— Instructions to follow —
Return every record verbatim, omitting all pictures.

(Collected data)
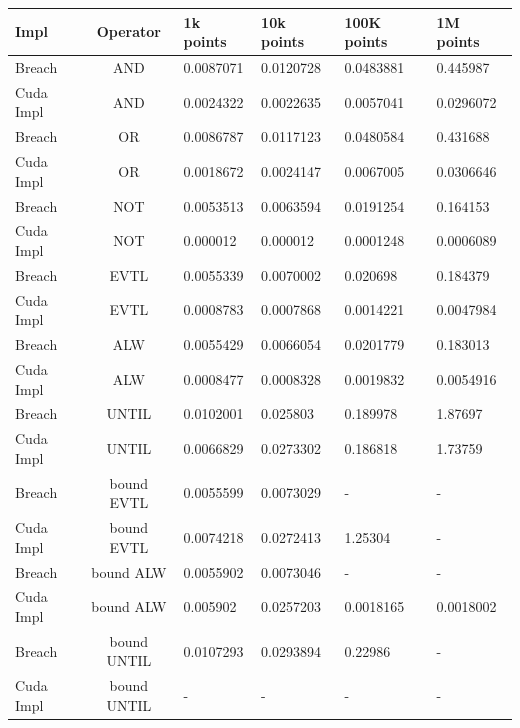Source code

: \documentclass[a4paper,10pt]{article}
\begin{document}
\begin{center}
	\begin{tabular}{| l | c || l | l | l | l |}
	    \hline
	    Impl & Operator & 1k points & 10k points & 100K points & 1M points \\
	    \hline \hline
	    Breach & AND & 0.0087071 & 0.0120728 & 0.0483881 & 0.445987 \\
	    Cuda Impl & AND & 0.0024322 & 0.0022635 & 0.0057041 & 0.0296072 \\
	    \hline \hline
	    Breach & OR & 0.0086787 & 0.0117123 & 0.0480584 & 0.431688 \\
	    Cuda Impl & OR & 0.0018672 & 0.0024147 & 0.0067005 & 0.0306646 \\
	    \hline \hline   
	    Breach & NOT & 0.0053513 & 0.0063594 & 0.0191254 & 0.164153 \\
	    Cuda Impl & NOT & 0.000012 & 0.000012 & 0.0001248 & 0.0006089 \\
	    \hline \hline   
        Breach & EVTL & 0.0055339 & 0.0070002 & 0.020698 & 0.184379 \\
        Cuda Impl & EVTL & 0.0008783 & 0.0007868 & 0.0014221 & 0.0047984 \\
	    \hline \hline   
        Breach & ALW & 0.0055429 & 0.0066054 & 0.0201779 & 0.183013 \\
        Cuda Impl & ALW & 0.0008477 & 0.0008328 & 0.0019832 & 0.0054916 \\
	    \hline \hline   
        Breach & UNTIL & 0.0102001 & 0.025803 & 0.189978 & 1.87697 \\
        Cuda Impl & UNTIL & 0.0066829 & 0.0273302 & 0.186818 & 1.73759 \\        
	    \hline \hline   
        Breach & bound EVTL & 0.0055599 & 0.0073029 & - & - \\
        Cuda Impl & bound EVTL & 0.0074218 & 0.0272413 & 1.25304 & - \\        
	    \hline \hline   
        Breach & bound ALW & 0.0055902 & 0.0073046 & - & - \\
        Cuda Impl & bound ALW & 0.005902 & 0.0257203 & 0.0018165 & 0.0018002 \\        
	    \hline \hline   
        Breach & bound UNTIL & 0.0107293 & 0.0293894 & 0.22986 & - \\
        Cuda Impl & bound UNTIL & - & - & - & - \\        
	    \hline
	\end{tabular}
	\label{tab: bechmark results signal type1}
\end{center}
\end{document}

— Result of the task —
Source code

: \documentclass[a4paper,10pt]{article}
\begin{document}
\begin{center}
	\begin{tabular}{| l | c || l | l | l | l |}
	    \hline
	    Impl & Operator & 1k points & 10k points & 100K points & 1M points \\
	    \hline \hline
	    Breach & AND & 0.0087071 & 0.0120728 & 0.0483881 & 0.445987 \\
	    Cuda Impl & AND & 0.0024322 & 0.0022635 & 0.0057041 & 0.0296072 \\
	    \hline \hline
	    Breach & OR & 0.0086787 & 0.0117123 & 0.0480584 & 0.431688 \\
	    Cuda Impl & OR & 0.0018672 & 0.0024147 & 0.0067005 & 0.0306646 \\
	    \hline \hline   
	    Breach & NOT & 0.0053513 & 0.0063594 & 0.0191254 & 0.164153 \\
	    Cuda Impl & NOT & 0.000012 & 0.000012 & 0.0001248 & 0.0006089 \\
	    \hline \hline   
        Breach & EVTL & 0.0055339 & 0.0070002 & 0.020698 & 0.184379 \\
        Cuda Impl & EVTL & 0.0008783 & 0.0007868 & 0.0014221 & 0.0047984 \\
	    \hline \hline   
        Breach & ALW & 0.0055429 & 0.0066054 & 0.0201779 & 0.183013 \\
        Cuda Impl & ALW & 0.0008477 & 0.0008328 & 0.0019832 & 0.0054916 \\
	    \hline \hline   
        Breach & UNTIL & 0.0102001 & 0.025803 & 0.189978 & 1.87697 \\
        Cuda Impl & UNTIL & 0.0066829 & 0.0273302 & 0.186818 & 1.73759 \\        
	    \hline \hline   
        Breach & bound EVTL & 0.0055599 & 0.0073029 & - & - \\
        Cuda Impl & bound EVTL & 0.0074218 & 0.0272413 & 1.25304 & - \\        
	    \hline \hline   
        Breach & bound ALW & 0.0055902 & 0.0073046 & - & - \\
        Cuda Impl & bound ALW & 0.005902 & 0.0257203 & 0.0018165 & 0.0018002 \\        
	    \hline \hline   
        Breach & bound UNTIL & 0.0107293 & 0.0293894 & 0.22986 & - \\
        Cuda Impl & bound UNTIL & - & - & - & - \\        
	    \hline
	\end{tabular}
	\label{tab: bechmark results signal type1}
\end{center}
\end{document}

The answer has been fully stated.